Both agents (clients) and the Master (server) use the configuration file /etc/puppet/puppet.conf, which is divided in [sections] and has an INI-like format. All the parameters present in the configuration file may be overridden while invoking puppet from the command line. All of them have default values; here is a sample with some of the most important ones:

[main]
    logdir = /var/log/puppet
    vardir = /var/lib/puppet
	rundir = /var/run/puppet
    ssldir = $vardir/ssl
[agent]
    server = puppetcertname = $fqdn # Here, by default, is the node's fqdn
	runinterval = 30[master]
    autosign = false
	manifest = /etc/puppet/manifests/site.pp
	modulepath = /etc/puppet/modules:/usr/share/puppet/modules

A very useful command to see all the current configuration settings is as follows:

puppet config print all

With the previous information, we have all that we need to understand the main files and directories that we deal with when we work with Puppet:

  1. Logs are in /var/log/puppet (but also on normal syslog files, with the facility daemon), both for agents and Master.

  2. The Puppet operational data is in /var/lib/puppet.

  3. SSL certificates are stored in /var/lib/puppet/ssl. By default, the agent tries to contact a Master hostname called puppet, so either name our server puppet.$domain or provide the correct name in the server parameter.

  4. When the agent communicates with the Master, it presents itself with its certname (this is also the hostname placed in its SSL certificates). By default, the certname is the fully qualified domain name (FQDN) of the agent's system.

  5. By default, the agent runs as a daemon that connects to the Master every 30 minutes and fetches its configuration (the catalog, to be precise).

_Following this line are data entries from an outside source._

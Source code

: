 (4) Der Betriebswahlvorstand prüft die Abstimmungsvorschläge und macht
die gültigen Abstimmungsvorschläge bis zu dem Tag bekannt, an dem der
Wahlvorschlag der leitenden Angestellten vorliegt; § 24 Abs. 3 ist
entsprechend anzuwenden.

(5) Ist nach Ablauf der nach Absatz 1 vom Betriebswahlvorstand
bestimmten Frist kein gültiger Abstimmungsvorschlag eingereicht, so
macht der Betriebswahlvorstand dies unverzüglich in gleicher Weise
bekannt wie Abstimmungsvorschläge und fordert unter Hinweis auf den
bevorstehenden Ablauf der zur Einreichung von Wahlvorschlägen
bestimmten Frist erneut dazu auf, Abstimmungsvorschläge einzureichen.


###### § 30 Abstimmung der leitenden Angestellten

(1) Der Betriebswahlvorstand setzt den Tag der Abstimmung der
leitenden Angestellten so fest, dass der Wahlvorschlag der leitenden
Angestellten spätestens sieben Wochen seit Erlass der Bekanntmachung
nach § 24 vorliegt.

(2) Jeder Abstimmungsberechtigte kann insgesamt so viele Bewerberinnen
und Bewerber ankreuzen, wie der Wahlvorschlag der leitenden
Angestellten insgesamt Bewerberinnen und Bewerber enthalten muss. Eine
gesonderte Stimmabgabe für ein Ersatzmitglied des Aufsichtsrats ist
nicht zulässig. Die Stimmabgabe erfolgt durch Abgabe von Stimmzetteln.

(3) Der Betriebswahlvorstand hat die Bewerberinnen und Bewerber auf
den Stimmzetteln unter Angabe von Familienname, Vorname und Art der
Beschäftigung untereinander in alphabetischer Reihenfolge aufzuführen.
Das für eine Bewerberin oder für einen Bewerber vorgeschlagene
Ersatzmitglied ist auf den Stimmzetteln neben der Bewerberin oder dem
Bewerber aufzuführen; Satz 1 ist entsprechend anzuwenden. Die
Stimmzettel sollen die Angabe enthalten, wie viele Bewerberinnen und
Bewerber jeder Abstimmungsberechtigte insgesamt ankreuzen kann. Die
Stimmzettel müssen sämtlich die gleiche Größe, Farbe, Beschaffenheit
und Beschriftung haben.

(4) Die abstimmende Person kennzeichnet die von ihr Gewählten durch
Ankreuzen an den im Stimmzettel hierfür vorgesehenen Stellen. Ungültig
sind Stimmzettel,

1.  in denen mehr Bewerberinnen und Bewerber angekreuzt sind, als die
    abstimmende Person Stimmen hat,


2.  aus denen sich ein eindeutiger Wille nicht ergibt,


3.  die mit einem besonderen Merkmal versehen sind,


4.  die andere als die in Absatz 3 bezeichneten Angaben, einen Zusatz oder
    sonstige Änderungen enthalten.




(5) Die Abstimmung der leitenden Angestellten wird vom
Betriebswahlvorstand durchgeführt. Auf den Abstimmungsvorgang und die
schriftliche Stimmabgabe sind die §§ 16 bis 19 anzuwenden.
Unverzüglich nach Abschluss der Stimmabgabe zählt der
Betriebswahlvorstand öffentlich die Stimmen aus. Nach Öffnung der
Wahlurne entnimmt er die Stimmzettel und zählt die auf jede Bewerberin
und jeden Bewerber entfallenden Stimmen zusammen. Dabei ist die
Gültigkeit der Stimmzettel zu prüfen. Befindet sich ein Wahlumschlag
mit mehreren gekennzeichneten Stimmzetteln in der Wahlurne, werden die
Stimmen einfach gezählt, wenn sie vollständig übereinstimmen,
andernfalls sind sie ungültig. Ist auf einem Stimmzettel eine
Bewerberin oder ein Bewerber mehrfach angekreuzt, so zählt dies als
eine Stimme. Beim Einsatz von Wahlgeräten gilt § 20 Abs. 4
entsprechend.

  6. On the Master, we have to sign each client's certificates request (manually). If we can cope with the relevant security concerns, we may automatically sign them (autosign = true).

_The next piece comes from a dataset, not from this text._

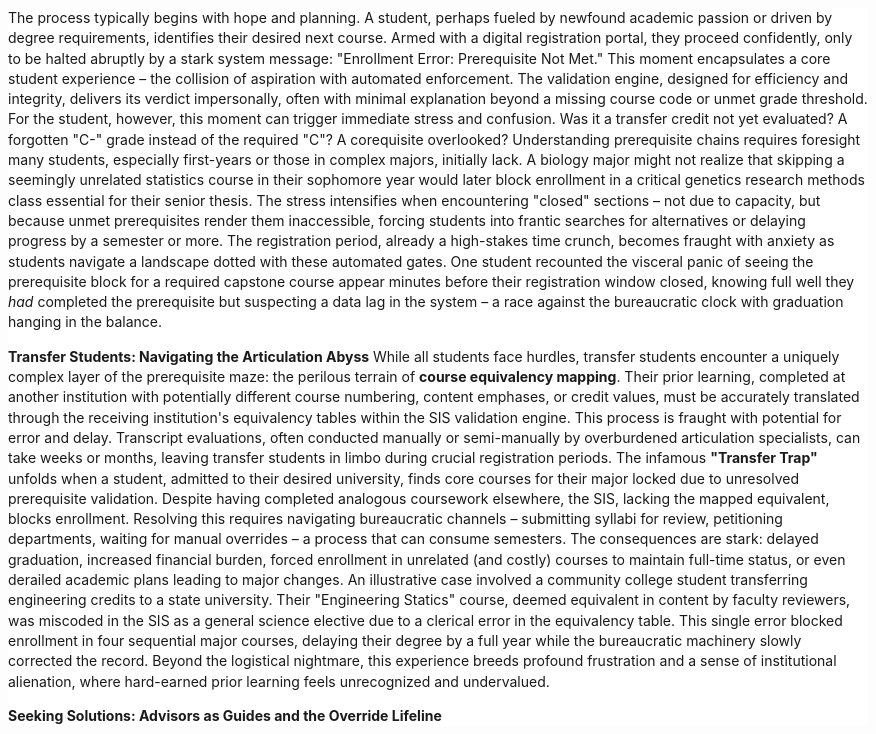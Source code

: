 The process typically begins with hope and planning. A student, perhaps fueled by newfound academic passion or driven by degree requirements, identifies their desired next course. Armed with a digital registration portal, they proceed confidently, only to be halted abruptly by a stark system message: "Enrollment Error: Prerequisite Not Met." This moment encapsulates a core student experience – the collision of aspiration with automated enforcement. The validation engine, designed for efficiency and integrity, delivers its verdict impersonally, often with minimal explanation beyond a missing course code or unmet grade threshold. For the student, however, this moment can trigger immediate stress and confusion. Was it a transfer credit not yet evaluated? A forgotten "C-" grade instead of the required "C"? A corequisite overlooked? Understanding prerequisite chains requires foresight many students, especially first-years or those in complex majors, initially lack. A biology major might not realize that skipping a seemingly unrelated statistics course in their sophomore year would later block enrollment in a critical genetics research methods class essential for their senior thesis. The stress intensifies when encountering "closed" sections – not due to capacity, but because unmet prerequisites render them inaccessible, forcing students into frantic searches for alternatives or delaying progress by a semester or more. The registration period, already a high-stakes time crunch, becomes fraught with anxiety as students navigate a landscape dotted with these automated gates. One student recounted the visceral panic of seeing the prerequisite block for a required capstone course appear minutes before their registration window closed, knowing full well they *had* completed the prerequisite but suspecting a data lag in the system – a race against the bureaucratic clock with graduation hanging in the balance.

**Transfer Students: Navigating the Articulation Abyss**
While all students face hurdles, transfer students encounter a uniquely complex layer of the prerequisite maze: the perilous terrain of **course equivalency mapping**. Their prior learning, completed at another institution with potentially different course numbering, content emphases, or credit values, must be accurately translated through the receiving institution's equivalency tables within the SIS validation engine. This process is fraught with potential for error and delay. Transcript evaluations, often conducted manually or semi-manually by overburdened articulation specialists, can take weeks or months, leaving transfer students in limbo during crucial registration periods. The infamous **"Transfer Trap"** unfolds when a student, admitted to their desired university, finds core courses for their major locked due to unresolved prerequisite validation. Despite having completed analogous coursework elsewhere, the SIS, lacking the mapped equivalent, blocks enrollment. Resolving this requires navigating bureaucratic channels – submitting syllabi for review, petitioning departments, waiting for manual overrides – a process that can consume semesters. The consequences are stark: delayed graduation, increased financial burden, forced enrollment in unrelated (and costly) courses to maintain full-time status, or even derailed academic plans leading to major changes. An illustrative case involved a community college student transferring engineering credits to a state university. Their "Engineering Statics" course, deemed equivalent in content by faculty reviewers, was miscoded in the SIS as a general science elective due to a clerical error in the equivalency table. This single error blocked enrollment in four sequential major courses, delaying their degree by a full year while the bureaucratic machinery slowly corrected the record. Beyond the logistical nightmare, this experience breeds profound frustration and a sense of institutional alienation, where hard-earned prior learning feels unrecognized and undervalued.

**Seeking Solutions: Advisors as Guides and the Override Lifeline**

  7. The first manifest file (that contains Puppet DSL code) that the Master parses when a client connects, in order to produce the configuration to apply to it, is /etc/puppet/manifests/site.pp. This is important as all our code starts from here.

  8. Puppet modules are searched for and automatically loaded from the directories /etc/puppet/modules and /usr/share/puppet/modules on the Master.

Note

Puppet Enterprise is provided with custom packages that reproduce the full stack, Ruby included, and uses different directories.

/etc/puppetlabs/puppet/ is the main configuration directory; here, we find puppet.conf and other configuration files. The other directories are configured by default with these paths:

    vardir = /var/opt/lib/pe-puppet
    logdir = /var/log/pe-puppet
    rundir = /var/run/pe-puppet
    modulepath = /etc/puppetlabs/puppet/modules:/opt/puppet/share/puppet/modules

In this book, we will mostly refer to the open source version; besides, the previous paths, all the principles, and usage patterns are the same.

 

Puppet in action


Client-server communication is done using REST-like API calls on an SSL socket; basically, it's all HTTPS traffic from clients to the server's port 8140/TCP.

The first time we execute Puppet on a node, its x509 certificates are created and placed in ssldir, and then the Puppet Master is contacted in order to retrieve the node's catalog.

On the Puppet Master, unless we have autosign enabled, we must manually sign the client's certificates using the cert subcommand:

puppet cert list # List the unsigned clients certificates
puppet cert list --all # List all certificates
puppet cert sign <certname> # Sign the given certificate

Once the node's certificate has been recognized as valid and been signed, a trust relationship is created, and a secure client-server communication can be established.

If we happen to recreate a new machine with an existing certname, we have to remove the certificate of the old client from the server with the following command:

puppet cert clean  <certname> # Remove a signed certificate

At times, we may also need to remove the certificates on the client; we can do this with the following command:

mv /var/lib/puppet/ssl /var/lib/puppet/ssl.bak

This is safe enough as the whole directory is recreated with new certificates when Puppet is run again (never do this on the Master as it'll remove all the clients' certificates previously signed, along with the Master's certificate, whose public key has been copied to all clients).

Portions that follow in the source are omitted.